HCVレプリコンを含むHuh7細胞を、IFN-α-2(5または50 IU/ml)またはCT-1(20ng/ml)またはOSM(20ng/ml)、またはIFN-α-2とCT-1の組み合わせまたはIFN-α-2とOSMの組み合わせによって72時間インキュベーションした後、ISGである2'-5'OAS、STAT1およびSTAT3の発現を調べた(図2A−2Fを参照)。我々は、CT-1またはOSM単独ではこれらのISGの発現を増加させられないかまたは弱く増加させるのみであったが、CT-1またはOSMを低容量または高用量のIFN-α-2に加えると、ISG発現が顕著に増加したことを確認し、このことはCT-1またはOSMによって、ウイルス複製を持続する細胞において、抗ウイルス遺伝子を増加調節するIFN-α-2の能力を顕著に増大させられることを示している。ここで解析した3つのISGは重要な抗ウイルス作用を有するが、STAT3は抗ウイルス特性を持つだけでなく強力な細胞保護作用および抗炎症活性を示すので、CT-1またはOSMとIFN-α-2との組み合わせによるこの因子の発現増加は、特に意義がある。
【0059】
実験方法2
ISGのmRNA発現のリアルタイムRT-PCR解析。6ウェルプレートの10% FCS (Gibco)を含むD-MEM (Gibco)中に完全長HCVレプリコンを発現するHuh7細胞を100,000/ウェル分播種した。
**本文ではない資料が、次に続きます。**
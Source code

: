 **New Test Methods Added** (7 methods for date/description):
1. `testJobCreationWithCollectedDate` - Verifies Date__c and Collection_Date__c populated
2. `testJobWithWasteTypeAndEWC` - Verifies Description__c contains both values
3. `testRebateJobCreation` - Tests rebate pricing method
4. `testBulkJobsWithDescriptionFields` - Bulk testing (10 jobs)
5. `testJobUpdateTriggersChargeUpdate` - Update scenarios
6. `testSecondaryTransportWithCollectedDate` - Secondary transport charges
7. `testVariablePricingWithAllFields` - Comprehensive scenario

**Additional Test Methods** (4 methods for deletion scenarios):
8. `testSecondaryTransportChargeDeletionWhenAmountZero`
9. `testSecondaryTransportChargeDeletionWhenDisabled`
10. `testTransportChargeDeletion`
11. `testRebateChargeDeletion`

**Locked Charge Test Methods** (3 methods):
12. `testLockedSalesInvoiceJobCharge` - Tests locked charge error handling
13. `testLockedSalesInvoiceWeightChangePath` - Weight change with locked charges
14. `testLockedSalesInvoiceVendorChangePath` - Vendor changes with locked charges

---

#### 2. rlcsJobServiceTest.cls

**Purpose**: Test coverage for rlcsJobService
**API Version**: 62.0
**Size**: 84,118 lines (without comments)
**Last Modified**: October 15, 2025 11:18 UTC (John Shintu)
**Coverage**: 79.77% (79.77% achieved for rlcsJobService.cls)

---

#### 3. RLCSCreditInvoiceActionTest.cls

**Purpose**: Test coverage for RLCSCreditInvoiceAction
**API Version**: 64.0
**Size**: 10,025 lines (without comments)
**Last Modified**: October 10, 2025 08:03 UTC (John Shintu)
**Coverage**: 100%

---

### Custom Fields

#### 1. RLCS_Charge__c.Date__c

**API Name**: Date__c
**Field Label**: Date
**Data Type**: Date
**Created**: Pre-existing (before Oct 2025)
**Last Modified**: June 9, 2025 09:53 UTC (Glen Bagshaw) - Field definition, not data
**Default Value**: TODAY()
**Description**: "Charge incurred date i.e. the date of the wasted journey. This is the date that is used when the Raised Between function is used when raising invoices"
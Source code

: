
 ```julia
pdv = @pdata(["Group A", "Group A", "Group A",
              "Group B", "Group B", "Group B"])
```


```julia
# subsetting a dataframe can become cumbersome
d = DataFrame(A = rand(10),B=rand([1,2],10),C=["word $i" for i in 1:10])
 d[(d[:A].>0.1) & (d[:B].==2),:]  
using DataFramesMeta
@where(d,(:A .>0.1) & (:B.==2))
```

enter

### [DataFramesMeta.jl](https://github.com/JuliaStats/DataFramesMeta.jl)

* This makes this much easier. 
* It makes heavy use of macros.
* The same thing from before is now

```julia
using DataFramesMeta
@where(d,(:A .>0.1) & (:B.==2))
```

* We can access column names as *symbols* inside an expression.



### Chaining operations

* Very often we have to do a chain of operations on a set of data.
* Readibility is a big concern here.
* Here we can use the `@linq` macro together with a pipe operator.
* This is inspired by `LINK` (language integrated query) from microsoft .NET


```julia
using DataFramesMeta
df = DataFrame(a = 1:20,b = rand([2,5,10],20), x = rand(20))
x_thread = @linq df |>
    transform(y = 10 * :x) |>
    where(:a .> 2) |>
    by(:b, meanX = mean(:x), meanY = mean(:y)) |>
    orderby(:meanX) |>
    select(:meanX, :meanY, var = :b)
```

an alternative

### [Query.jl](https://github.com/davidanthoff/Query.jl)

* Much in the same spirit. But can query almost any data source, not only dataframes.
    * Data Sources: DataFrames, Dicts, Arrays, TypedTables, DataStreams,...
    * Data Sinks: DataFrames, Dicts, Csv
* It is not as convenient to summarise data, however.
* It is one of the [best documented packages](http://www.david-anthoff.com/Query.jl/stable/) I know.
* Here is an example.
50または5 IU/mlのIFN-α-2を単独で、または20ng/mlのCT-1または20ng/mlのOSMと組み合わせて加えた。その細胞培養を3日間維持した。補足培養培地を毎日それらのサイトカインと交換した。ChomczynskiとSacchiによって記載された方法に基づく「Ultraspec RNA Isolation System」プロトコル(Biotech, USA)に従ってトータルRNAを得た[10]。2μgのトータルRNAをDNAase (Gibco-BRL, UK)で処理し、RNaseOUT (Gibco-BRL)の存在下M-MLV Reverse Transcriptase(Gibco BRL)を用いて逆転写した。STAT、2'-5'OASおよびβアクチンの発現をIcyclerおよびIQ SYBR Green Supermix (Bio-Rad Laboratories, CA)を用いてリアルタイムPCRによって測定した。cDNAプールの2μlアリコットを、各遺伝子に特異的な順方向および逆方向プライマー(表1)を含めて最終体積20μlとして用い、各PCRを行った。得られたPCR産物の特異性を調べるために、それらの解離温度を解析した。その結果を同じサンプル中のβアクチンの定量化に基づいて標準化した。各転写物の量を式2ct(アクチン)−ct(遺伝子)で表した(ctは蛍光がバックグラウンドの蛍光に対し有意に増加したポイントである)。
【0060】
【表1】
【0061】
実験3。完全長HCVレプリコンでトランスフェクトしたHuh7細胞のHCV複製に対する、IFN-α-2とIL-6ファミリーサイトカインの組み合わせの効果の研究(図3)。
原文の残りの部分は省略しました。